::: The data :::

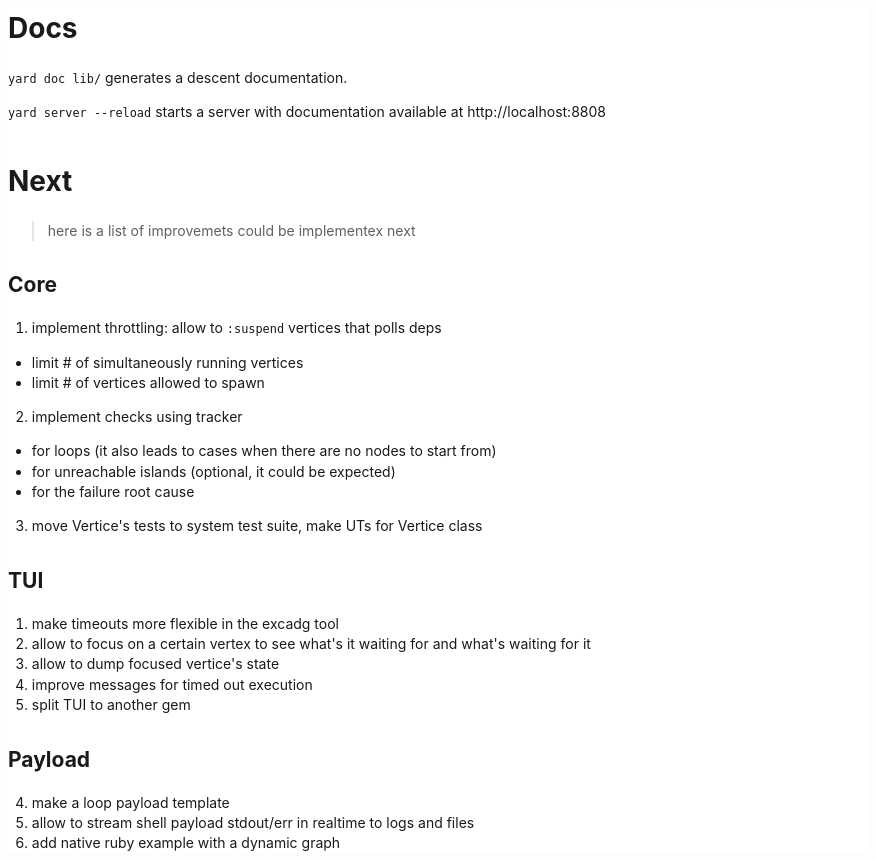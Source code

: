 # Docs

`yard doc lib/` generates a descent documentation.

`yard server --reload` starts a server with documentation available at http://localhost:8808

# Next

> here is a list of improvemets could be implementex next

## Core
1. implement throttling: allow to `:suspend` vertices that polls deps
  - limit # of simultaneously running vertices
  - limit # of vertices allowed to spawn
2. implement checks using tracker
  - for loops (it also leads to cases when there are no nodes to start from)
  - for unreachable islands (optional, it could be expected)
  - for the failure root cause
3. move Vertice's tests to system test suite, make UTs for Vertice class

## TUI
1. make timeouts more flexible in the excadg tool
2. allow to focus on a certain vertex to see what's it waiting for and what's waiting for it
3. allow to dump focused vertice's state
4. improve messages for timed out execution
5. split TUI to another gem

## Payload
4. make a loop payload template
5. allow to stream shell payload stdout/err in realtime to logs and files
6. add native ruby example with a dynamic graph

:::
::: The data :::

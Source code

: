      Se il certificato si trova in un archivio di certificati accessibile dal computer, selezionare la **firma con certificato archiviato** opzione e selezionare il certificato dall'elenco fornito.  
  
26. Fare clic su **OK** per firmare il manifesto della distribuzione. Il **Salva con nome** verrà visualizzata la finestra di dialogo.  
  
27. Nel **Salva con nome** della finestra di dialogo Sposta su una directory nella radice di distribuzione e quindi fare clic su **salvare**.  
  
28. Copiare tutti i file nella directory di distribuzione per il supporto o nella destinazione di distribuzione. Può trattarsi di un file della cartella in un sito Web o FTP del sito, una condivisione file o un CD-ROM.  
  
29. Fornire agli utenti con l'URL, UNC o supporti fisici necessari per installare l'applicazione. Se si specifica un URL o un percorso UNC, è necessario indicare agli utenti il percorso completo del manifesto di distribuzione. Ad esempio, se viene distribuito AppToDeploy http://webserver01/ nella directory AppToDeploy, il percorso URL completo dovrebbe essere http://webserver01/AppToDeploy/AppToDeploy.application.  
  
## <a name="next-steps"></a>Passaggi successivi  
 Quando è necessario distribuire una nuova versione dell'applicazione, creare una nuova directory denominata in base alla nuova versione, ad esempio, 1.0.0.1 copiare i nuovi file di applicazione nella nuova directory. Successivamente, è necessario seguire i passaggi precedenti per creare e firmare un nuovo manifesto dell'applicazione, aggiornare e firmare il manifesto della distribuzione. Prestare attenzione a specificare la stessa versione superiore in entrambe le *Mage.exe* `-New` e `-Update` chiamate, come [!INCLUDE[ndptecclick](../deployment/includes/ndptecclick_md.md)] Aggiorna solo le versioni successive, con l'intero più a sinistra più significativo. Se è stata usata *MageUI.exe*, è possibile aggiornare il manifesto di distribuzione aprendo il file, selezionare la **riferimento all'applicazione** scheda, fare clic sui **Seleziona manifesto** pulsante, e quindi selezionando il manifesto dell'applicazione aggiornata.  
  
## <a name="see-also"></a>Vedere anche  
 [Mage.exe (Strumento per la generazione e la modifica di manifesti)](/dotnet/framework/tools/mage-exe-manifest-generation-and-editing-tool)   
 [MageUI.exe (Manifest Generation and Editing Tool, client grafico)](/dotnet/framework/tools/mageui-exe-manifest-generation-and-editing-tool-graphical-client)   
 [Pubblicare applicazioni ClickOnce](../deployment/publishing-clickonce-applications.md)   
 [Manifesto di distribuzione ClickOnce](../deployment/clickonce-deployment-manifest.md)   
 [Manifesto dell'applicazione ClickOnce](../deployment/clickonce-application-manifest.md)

:::

What needs to be done: Look through the entries above, find each line containing "dialogo", and copy it.

Answer:
26. Fare clic su **OK** per firmare il manifesto della distribuzione. Il **Salva con nome** verrà visualizzata la finestra di dialogo.  
27. Nel **Salva con nome** della finestra di dialogo Sposta su una directory nella radice di distribuzione e quindi fare clic su **salvare**.  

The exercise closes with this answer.